In the listing below, locate the line containing "Sono presenti nella" and the line containing "Seleziono il minimo". Output both of them and every line between, exactly as written, and nothing more.

══ Exercise inputs ══

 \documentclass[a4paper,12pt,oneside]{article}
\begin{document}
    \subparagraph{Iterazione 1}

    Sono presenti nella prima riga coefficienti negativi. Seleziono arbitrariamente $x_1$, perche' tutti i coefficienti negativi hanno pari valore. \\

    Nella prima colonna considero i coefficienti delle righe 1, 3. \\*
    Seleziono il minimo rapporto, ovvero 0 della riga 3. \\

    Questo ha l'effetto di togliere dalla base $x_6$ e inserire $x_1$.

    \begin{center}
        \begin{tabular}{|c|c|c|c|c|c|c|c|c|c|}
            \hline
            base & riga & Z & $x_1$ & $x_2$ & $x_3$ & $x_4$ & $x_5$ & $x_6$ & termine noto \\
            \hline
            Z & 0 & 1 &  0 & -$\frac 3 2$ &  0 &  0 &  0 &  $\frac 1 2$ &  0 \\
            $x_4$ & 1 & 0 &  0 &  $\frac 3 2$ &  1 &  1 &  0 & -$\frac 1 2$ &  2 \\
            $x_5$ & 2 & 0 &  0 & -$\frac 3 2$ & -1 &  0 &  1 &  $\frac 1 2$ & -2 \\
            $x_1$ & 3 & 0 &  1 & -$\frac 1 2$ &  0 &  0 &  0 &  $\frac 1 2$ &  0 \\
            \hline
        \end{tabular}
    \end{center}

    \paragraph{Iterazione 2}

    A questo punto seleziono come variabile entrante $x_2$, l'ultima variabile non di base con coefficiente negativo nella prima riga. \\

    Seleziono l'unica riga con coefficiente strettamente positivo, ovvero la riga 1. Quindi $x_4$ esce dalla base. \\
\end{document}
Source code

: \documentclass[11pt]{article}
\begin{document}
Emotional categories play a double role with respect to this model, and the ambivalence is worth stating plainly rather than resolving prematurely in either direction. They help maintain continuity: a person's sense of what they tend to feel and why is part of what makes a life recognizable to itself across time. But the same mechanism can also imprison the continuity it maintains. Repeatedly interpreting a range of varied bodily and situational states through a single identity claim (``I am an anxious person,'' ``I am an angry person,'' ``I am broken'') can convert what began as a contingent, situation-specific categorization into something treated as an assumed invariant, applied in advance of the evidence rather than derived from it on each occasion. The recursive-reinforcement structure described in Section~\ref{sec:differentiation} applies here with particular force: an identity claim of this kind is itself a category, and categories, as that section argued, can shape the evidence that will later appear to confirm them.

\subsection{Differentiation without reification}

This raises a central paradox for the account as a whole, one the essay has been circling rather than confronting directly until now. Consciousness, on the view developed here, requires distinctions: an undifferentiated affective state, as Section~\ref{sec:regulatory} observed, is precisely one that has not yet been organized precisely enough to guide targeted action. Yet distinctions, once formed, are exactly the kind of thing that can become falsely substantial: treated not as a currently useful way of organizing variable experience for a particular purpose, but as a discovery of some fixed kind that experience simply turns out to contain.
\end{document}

═══

Answer to this problem:
    Sono presenti nella prima riga coefficienti negativi. Seleziono arbitrariamente $x_1$, perche' tutti i coefficienti negativi hanno pari valore. \\

    Nella prima colonna considero i coefficienti delle righe 1, 3. \\*
    Seleziono il minimo rapporto, ovvero 0 della riga 3. \\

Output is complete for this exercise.